Keywords

1 Introduction and Background

1.1 Comparison

Real estate valuation methods are based on comparison [1]. Comparison is one of the Italian five valuation principles, and it covers all the estimation approaches recognised by international standards [2]. Comparison, nonetheless, is the principal method sustaining the Market Approach aimed at identifying the market value of a property. Therefore, the only basis for estimating market value is a comparison between the property being valued and other similar properties with known price, cost, or income [3]. As far as the real estate market is concerned, the term “comparable” is often used in every language, both colloquially and within professional standards, in order to restrictively refer to a property, which is located in the same area and which is at similar maintenance level than the subject of the valuation, and whose sale/rental transaction has taken place recently [4].

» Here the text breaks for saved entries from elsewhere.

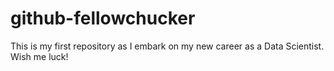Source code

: # github-fellowchucker
This is my first repository as I embark on my new career as a Data Scientist. Wish me luck!
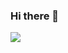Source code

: ### Hi there 👋

<div>
  <a ref="https://www.linkedin.com/in/wellpedro/" target="_blank"><img src=https://img.shields.io/badge/LinkedIn-0077B5?style=for-the-badge&logo=linkedin&logoColor=white target="_blank"></a>   
</div>
<!--
**wprsousa/wprsousa** is a ✨ _special_ ✨ repository because its `README.md` (this file) appears on your GitHub profile.

Here are some ideas to get you started:

- 🔭 I’m currently working on ...
- 🌱 I’m currently learning ...
- 👯 I’m looking to collaborate on ...
- 🤔 I’m looking for help with ...
- 💬 Ask me about ...
- 📫 How to reach me: ...
- 😄 Pronouns: ...
- ⚡ Fun fact: ...
-->
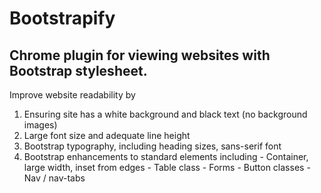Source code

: # Bootstrapify

Chrome plugin for viewing websites with Bootstrap stylesheet.
-----

Improve website readability by

  1. Ensuring site has a white background and black text (no background images)
  2. Large font size and adequate line height
  3. Bootstrap typography, including heading sizes, sans-serif font
  4. Bootstrap enhancements to standard elements including
    - Container, large width, inset from edges
    - Table class
    - Forms
    - Button classes
    - Nav / nav-tabs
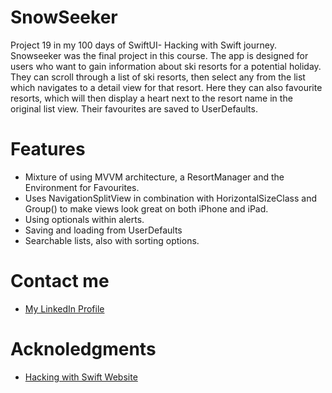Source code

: # SnowSeeker
Project 19 in my 100 days of SwiftUI- Hacking with Swift journey. Snowseeker was the final project in this course. 
The app is designed for users who want to gain information about ski resorts for a potential holiday. They can scroll through a list of ski resorts, 
then select any from the list which navigates to a detail view for that resort. Here they can also favourite resorts, which will then display a heart next to the resort name in the original list view. 
Their favourites are saved to UserDefaults.

# Features
- Mixture of using MVVM architecture, a ResortManager and the Environment for Favourites.
- Uses NavigationSplitView in combination with HorizontalSizeClass and Group() to make views look great on both iPhone and iPad.
- Using optionals within alerts.
- Saving and loading from UserDefaults
- Searchable lists, also with sorting options.
  
# Contact me
- [My LinkedIn Profile](https://www.linkedin.com/in/grace-couch-b67786334/) 
# Acknoledgments
- [Hacking with Swift Website](https://www.hackingwithswift.com)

However, a comparable is not only the evidence of a transaction that has taken place in the past but rather any data that real estate professionals employ to formulate an appraisal judgement. Therefore, comparable can refer to historical transactions and asking prices, surveys, market quotations or land registry data, and evaluations made by other professionals. Not all these data provide the same level of information, and their reliability may strongly vary depending on the data source. In this context, a recent report by TEGOVA [5] aims to identify the role of comparables (and therefore their availability) in the quality of property valuation.

1.2 Market Transparency

Market transparency is a concept that belongs to the scientific literature and the theory of real estate valuation about the quality and the reliability of available data sources in a given market [6,7,8,9,10,11]. A very transparent market would ensure access to all the necessary comparables to be used in a property valuation. Instead, such data is either not available in an opaque market, not it can be purchased with high expenditures, and professionals must therefore refer to other sources of information [12]. A professional who is operating in an opaque market is, in a way, obliged to rely on information that another professional operating in a transparent market would classify as inadequate quality information. This does not depend on the expertise of the professional himself but rather on the natural constraints and limitations of the market in which the properties are valued [13].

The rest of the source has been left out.